I did manage to "fix" cargo by patching this line to default "HAS_CLONE3" to false rather than true: https://github.com/rust-lang/rust/blob/5e02151318ddd431aea6d58e23948246c1446044/library/std/src/sys/unix/process/process_unix.rs#L147
Looks like they disabled this feature (in most cases) in 1.56 final, so hopefully it won't be an issue: https://github.com/rust-lang/rust/pull/89924
There's still a lot of discussion in the original bug though ( https://github.com/rust-lang/rust/issues/89522 ), so it's not clear what's going to happen in future versions.
we'll have to rework the sandbox startup logic so we only run in ptrace mode. i'm not sure how much cutting this will take though.
first we'll have to fix a long standing bug where ptrace only works one-level deep. if the traced process forks, we don't keep track of any of those descendants. i have this somewhat working.
FWIW, Rust's "direct" clone3 syscall is actually using libc's syscall (2), so in theory you could interpose that and decode number==SYS_clone3. I don't know if it's worth the effort though, because I think Rust is going to have to stop using clone3 anyway, for all the libc arguments against it.
(In reply to Josh Stone from comment #8)
thanks ... i had been including syscall() here, but you're certainly right we could interpose that interface too. a cursory scan of my system shows that not too many programs go through that, so it shouldn't (hopefully) be too much overhead if we want to go that route.
looks like workaround made in in 1.56.0
i have seccomp+ptrace working locally, and i'll prob ship it in sandbox-2.28. waiting to hear back on the new 2.27 release which includes NNP enabled (and is a requirement for seccomp usage).
however, ptrace is still only used when running static or set*id programs, it isn't used all the time. will have to do more work to pull the ptrace logic out into the main code path as an option (vs using LD_PRELOAD at all).
we also have the problem that the ptrace support hasn't been ported to all architectures. i did it for a bunch that i had easy access to via Gentoo dev machines, but that's not all of them. so i think the LD_PRELOAD logic will be with us for quite some time.

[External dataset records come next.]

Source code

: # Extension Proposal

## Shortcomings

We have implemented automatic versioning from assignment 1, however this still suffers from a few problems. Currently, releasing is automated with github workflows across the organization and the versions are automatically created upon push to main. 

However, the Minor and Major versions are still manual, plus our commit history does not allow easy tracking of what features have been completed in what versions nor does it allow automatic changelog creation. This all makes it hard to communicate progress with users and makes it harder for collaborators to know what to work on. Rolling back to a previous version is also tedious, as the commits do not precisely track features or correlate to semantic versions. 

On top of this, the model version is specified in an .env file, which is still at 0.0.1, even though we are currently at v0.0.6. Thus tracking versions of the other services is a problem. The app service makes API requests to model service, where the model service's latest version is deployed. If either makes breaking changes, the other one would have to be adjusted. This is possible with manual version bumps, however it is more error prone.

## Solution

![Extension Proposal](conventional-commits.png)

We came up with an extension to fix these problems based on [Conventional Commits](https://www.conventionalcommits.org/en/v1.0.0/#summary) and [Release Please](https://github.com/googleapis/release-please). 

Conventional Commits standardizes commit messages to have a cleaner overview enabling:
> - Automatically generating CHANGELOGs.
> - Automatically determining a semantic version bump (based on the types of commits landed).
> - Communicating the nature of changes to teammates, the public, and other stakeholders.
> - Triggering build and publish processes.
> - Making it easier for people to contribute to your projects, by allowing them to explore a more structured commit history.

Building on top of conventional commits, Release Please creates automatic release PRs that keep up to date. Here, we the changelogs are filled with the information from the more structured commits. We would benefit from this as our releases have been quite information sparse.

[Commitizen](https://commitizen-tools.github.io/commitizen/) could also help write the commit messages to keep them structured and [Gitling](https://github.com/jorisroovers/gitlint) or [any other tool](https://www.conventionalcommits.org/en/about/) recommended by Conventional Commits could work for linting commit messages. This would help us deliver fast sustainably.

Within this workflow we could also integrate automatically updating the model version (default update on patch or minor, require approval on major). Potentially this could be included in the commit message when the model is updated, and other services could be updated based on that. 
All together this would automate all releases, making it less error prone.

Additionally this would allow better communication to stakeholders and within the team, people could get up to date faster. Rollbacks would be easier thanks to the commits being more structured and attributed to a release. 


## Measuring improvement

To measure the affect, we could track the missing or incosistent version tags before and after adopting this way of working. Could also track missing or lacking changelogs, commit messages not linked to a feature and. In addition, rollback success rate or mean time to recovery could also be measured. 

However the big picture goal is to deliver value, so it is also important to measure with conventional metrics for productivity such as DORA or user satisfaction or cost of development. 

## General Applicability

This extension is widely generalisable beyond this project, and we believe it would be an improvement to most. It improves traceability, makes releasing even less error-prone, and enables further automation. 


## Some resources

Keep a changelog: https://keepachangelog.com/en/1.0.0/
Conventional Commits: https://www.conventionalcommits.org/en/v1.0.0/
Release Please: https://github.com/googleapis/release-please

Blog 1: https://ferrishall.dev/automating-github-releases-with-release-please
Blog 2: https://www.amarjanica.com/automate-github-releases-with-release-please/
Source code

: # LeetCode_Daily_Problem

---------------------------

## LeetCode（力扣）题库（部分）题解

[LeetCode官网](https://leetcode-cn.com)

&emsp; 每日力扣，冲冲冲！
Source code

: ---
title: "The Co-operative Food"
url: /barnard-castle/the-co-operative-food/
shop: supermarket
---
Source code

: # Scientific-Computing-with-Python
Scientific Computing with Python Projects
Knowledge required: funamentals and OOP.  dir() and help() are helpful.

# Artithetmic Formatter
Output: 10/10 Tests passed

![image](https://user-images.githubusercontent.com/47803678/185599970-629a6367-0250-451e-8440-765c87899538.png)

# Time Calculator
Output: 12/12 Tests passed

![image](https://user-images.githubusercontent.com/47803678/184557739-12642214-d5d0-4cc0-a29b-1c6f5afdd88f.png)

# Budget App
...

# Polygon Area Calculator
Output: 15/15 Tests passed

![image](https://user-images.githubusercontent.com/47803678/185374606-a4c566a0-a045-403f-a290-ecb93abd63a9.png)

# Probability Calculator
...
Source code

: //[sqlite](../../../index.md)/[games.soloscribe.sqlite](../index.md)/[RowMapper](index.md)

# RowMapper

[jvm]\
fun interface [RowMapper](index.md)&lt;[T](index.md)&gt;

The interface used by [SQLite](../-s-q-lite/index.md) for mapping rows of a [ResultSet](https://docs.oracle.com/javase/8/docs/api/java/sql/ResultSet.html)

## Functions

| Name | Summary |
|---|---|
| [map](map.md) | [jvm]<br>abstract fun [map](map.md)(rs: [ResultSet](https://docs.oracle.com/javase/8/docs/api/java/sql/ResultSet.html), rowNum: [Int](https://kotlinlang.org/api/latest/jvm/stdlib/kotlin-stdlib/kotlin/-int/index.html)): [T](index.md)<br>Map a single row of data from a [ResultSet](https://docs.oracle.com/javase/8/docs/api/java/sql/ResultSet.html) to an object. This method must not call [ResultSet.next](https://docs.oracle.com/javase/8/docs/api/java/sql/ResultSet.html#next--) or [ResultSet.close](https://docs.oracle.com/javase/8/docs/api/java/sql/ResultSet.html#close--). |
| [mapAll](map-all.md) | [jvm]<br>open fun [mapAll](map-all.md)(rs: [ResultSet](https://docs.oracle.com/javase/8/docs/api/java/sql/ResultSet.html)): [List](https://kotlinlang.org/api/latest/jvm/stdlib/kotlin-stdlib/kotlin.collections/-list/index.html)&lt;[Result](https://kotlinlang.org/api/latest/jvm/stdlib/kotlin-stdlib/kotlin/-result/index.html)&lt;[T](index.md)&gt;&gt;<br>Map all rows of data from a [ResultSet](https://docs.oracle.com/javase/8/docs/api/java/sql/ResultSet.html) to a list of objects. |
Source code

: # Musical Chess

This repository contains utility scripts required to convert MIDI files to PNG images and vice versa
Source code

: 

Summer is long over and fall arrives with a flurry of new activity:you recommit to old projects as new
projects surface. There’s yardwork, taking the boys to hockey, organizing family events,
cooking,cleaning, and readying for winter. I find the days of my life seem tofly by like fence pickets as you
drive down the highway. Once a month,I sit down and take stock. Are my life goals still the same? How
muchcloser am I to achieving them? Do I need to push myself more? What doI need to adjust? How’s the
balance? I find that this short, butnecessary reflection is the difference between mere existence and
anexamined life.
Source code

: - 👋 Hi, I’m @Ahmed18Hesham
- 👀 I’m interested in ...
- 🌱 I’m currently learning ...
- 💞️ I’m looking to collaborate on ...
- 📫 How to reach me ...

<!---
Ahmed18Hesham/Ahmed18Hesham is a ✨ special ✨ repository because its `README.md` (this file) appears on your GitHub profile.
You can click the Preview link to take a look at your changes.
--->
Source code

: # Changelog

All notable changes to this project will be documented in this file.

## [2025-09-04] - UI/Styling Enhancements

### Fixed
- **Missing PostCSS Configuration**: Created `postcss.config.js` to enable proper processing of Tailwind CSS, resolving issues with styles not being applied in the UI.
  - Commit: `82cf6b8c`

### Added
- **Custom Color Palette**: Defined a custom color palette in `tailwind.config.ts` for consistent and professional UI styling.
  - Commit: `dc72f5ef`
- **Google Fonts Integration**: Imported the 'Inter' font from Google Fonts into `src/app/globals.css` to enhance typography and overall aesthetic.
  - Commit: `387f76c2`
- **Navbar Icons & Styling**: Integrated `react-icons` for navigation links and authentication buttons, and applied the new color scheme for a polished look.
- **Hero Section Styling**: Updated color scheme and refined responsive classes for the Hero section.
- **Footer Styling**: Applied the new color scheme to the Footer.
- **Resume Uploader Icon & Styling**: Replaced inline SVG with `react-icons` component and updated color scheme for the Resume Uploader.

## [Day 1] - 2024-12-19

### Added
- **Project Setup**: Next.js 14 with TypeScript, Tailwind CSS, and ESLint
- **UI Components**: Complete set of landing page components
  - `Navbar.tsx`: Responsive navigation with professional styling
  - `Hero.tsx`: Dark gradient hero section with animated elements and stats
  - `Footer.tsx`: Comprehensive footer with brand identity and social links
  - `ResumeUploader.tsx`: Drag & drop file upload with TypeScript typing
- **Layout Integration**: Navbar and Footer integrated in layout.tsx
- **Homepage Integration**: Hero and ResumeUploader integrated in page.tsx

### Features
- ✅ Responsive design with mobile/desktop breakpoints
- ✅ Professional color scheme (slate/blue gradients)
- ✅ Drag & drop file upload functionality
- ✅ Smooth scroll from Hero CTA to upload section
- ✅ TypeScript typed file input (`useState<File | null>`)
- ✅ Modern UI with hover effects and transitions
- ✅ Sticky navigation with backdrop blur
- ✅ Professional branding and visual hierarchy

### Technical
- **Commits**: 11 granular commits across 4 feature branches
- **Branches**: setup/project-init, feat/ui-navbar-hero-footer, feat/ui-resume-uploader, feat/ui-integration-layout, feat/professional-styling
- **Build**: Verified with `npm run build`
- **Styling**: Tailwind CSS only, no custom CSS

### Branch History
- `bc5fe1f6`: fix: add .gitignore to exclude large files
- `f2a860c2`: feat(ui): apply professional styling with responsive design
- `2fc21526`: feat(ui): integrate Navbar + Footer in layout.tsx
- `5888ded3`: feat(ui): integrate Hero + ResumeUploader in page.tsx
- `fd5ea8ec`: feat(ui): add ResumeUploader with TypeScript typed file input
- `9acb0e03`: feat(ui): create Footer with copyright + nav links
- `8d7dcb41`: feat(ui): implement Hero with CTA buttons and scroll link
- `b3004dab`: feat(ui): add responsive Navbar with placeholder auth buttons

also need to see what kind of perf hit this takes overall. or maybe it's a win.
(In reply to SpanKY from comment #11)
> i have seccomp+ptrace working locally, and i'll prob ship it in
> sandbox-2.28. waiting to hear back on the new 2.27 release which includes
> NNP enabled (and is a requirement for seccomp usage).
yeah, it's been fine so far, but giving it a bit longer is a good idea.

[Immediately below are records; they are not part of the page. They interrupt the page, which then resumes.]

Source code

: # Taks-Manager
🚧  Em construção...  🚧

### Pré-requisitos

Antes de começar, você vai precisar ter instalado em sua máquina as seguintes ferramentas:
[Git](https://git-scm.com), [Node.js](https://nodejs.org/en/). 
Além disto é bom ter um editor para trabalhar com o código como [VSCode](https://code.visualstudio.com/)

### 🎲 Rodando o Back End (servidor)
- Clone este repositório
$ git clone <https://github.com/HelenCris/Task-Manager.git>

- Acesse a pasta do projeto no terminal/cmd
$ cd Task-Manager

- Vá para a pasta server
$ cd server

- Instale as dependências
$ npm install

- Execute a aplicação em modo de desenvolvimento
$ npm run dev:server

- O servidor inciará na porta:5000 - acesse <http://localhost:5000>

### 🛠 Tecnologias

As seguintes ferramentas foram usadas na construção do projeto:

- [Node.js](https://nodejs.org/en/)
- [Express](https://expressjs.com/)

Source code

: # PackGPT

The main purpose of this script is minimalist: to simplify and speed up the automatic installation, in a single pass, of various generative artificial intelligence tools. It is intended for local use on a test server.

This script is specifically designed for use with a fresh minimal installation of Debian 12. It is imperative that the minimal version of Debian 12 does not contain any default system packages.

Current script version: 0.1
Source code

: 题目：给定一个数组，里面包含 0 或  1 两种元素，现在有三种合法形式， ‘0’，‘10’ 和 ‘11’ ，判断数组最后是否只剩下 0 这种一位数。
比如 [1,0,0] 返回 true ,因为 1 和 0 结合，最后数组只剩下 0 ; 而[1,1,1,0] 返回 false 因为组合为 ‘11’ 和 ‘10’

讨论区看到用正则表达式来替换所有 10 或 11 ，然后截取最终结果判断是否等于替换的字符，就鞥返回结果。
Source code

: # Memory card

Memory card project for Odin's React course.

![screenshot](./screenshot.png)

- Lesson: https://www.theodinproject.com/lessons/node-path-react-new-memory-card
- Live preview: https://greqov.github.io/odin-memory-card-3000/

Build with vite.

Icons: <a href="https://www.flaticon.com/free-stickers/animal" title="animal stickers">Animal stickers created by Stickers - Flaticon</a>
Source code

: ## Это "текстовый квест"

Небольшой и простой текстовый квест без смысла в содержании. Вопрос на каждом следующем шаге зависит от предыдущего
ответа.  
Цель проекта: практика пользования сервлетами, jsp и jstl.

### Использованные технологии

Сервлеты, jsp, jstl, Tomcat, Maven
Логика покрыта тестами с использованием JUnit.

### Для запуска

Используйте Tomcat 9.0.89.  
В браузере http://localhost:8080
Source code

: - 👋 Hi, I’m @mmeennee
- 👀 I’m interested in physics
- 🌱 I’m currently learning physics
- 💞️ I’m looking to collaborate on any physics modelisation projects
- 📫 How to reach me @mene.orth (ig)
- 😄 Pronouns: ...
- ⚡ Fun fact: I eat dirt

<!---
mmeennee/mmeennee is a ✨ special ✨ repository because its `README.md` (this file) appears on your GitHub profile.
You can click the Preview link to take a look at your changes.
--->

> we also have the problem that the ptrace support hasn't been ported to all
> architectures. i did it for a bunch that i had easy access to via Gentoo
> dev machines, but that's not all of them. so i think the LD_PRELOAD logic
> will be with us for quite some time.
which are you missing?
sandbox arch list:
Gentoo arch list:
at this point, i'm considering implementing generic layers in the kernel and sending those upstream. linux-5.3 has PTRACE_GET_SYSCALL_INFO which generalizes the reading side of the equation, but there's no generic "set" operation for forcing an error. then i wouldn't have to fight with sandbox always being behind the curve with newer Linux ports.
updated port status:
* i got an arm64 laptop got that mostly working (i think i hit a kernel bug)

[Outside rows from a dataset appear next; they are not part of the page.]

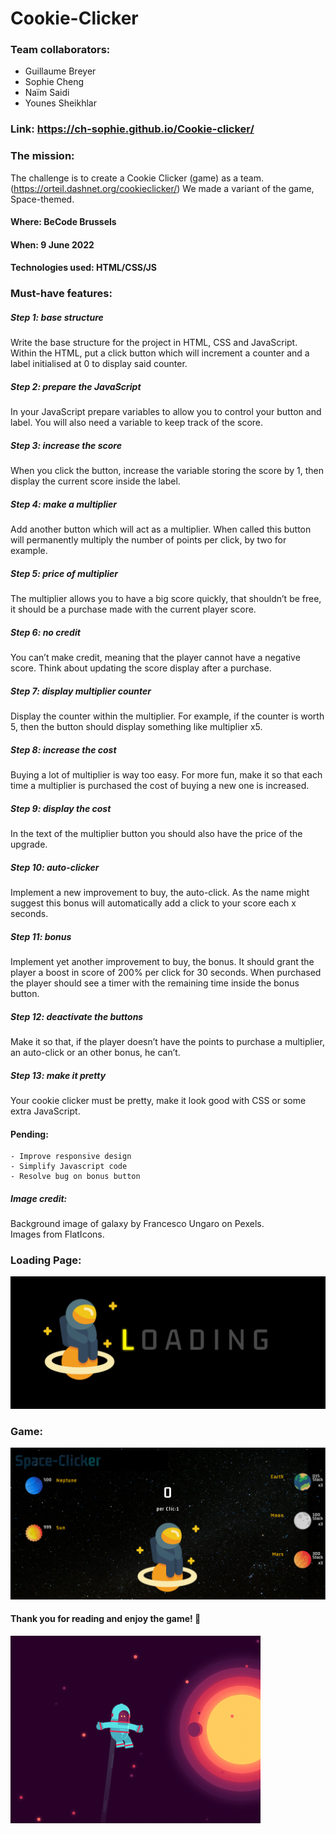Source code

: # **Cookie-Clicker**
### Team collaborators: 
- Guillaume Breyer      
- Sophie Cheng    
- Naïm Saidi     
- Younes Sheikhlar    
   
### Link:  https://ch-sophie.github.io/Cookie-clicker/
### The mission:     
 The challenge is to create a Cookie Clicker (game) as a team. (https://orteil.dashnet.org/cookieclicker/) We made a variant of the game, Space-themed. 
#### Where: BeCode Brussels
#### When: 9 June 2022
#### Technologies used: HTML/CSS/JS 

### Must-have features:     
##### Step 1: base structure     
Write the base structure for the project in HTML, CSS and JavaScript. Within the HTML, put a click button which will increment a counter and a label initialised at 0 to display said counter.

##### Step 2: prepare the JavaScript     
In your JavaScript prepare variables to allow you to control your button and label. You will also need a variable to keep track of the score.

##### Step 3: increase the score     
When you click the button, increase the variable storing the score by 1, then display the current score inside the label.

##### Step 4: make a multiplier     
Add another button which will act as a multiplier. When called this button will permanently multiply the number of points per click, by two for example.

##### Step 5: price of multiplier      
The multiplier allows you to have a big score quickly, that shouldn’t be free, it should be a purchase made with the current player score.

##### Step 6: no credit           
You can’t make credit, meaning that the player cannot have a negative score. Think about updating the score display after a purchase.

##### Step 7: display multiplier counter      
Display the counter within the multiplier. For example, if the counter is worth 5, then the button should display something like multiplier x5.

##### Step 8: increase the cost        
Buying a lot of multiplier is way too easy. For more fun, make it so that each time a multiplier is purchased the cost of buying a new one is increased.

##### Step 9: display the cost        
In the text of the multiplier button you should also have the price of the upgrade.

##### Step 10: auto-clicker      
Implement a new improvement to buy, the auto-click. As the name might suggest this bonus will automatically add a click to your score each x seconds.

##### Step 11: bonus       
Implement yet another improvement to buy, the bonus. It should grant the player a boost in score of 200% per click for 30 seconds. When purchased the player should see a timer with the remaining time inside the bonus button.

##### Step 12: deactivate the buttons       
Make it so that, if the player doesn’t have the points to purchase a multiplier, an auto-click or an other bonus, he can’t.

##### Step 13: make it pretty        
Your cookie clicker must be pretty, make it look good with CSS or some extra JavaScript.

#### Pending:
    - Improve responsive design
    - Simplify Javascript code
    - Resolve bug on bonus button

##### Image credit:
Background  image of galaxy by Francesco Ungaro on Pexels.   
Images from FlatIcons.      

### Loading Page:
![Loading](./assets/img-readme/loadingPage.png "Space-Clicker Loading page")
### Game:
![Space-Clicker game example](./assets/img-readme/space.png "Space-Clicker game example")


#### Thank you for reading and enjoy the game! :stars:   
![Astro](./assets/img-readme/astroGif.gif "Astro Giffer")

* i got access to the sparc dev box and fixed the sparc32 & sparc64 ports
* i fixed the ppc64 ptrace logic
the big ones we're still missing are mips and maybe riscv. also m68k & sh, but we know those are lesser used.
talking with some folks about getting a common set ptrace API in the kernel. optimistic that it'll happen, but it'll be a while before we can rely on it.
relevant ptrace discussion in case people are interested:
but at this point, i don't think it's a blocker for progress with most arches.
sandbox-3.0 is out w/support for tracing of children of static programs. that's going to need a while to bake i think.
rust thing ported to beta branches, so it's not only in 1.56* now.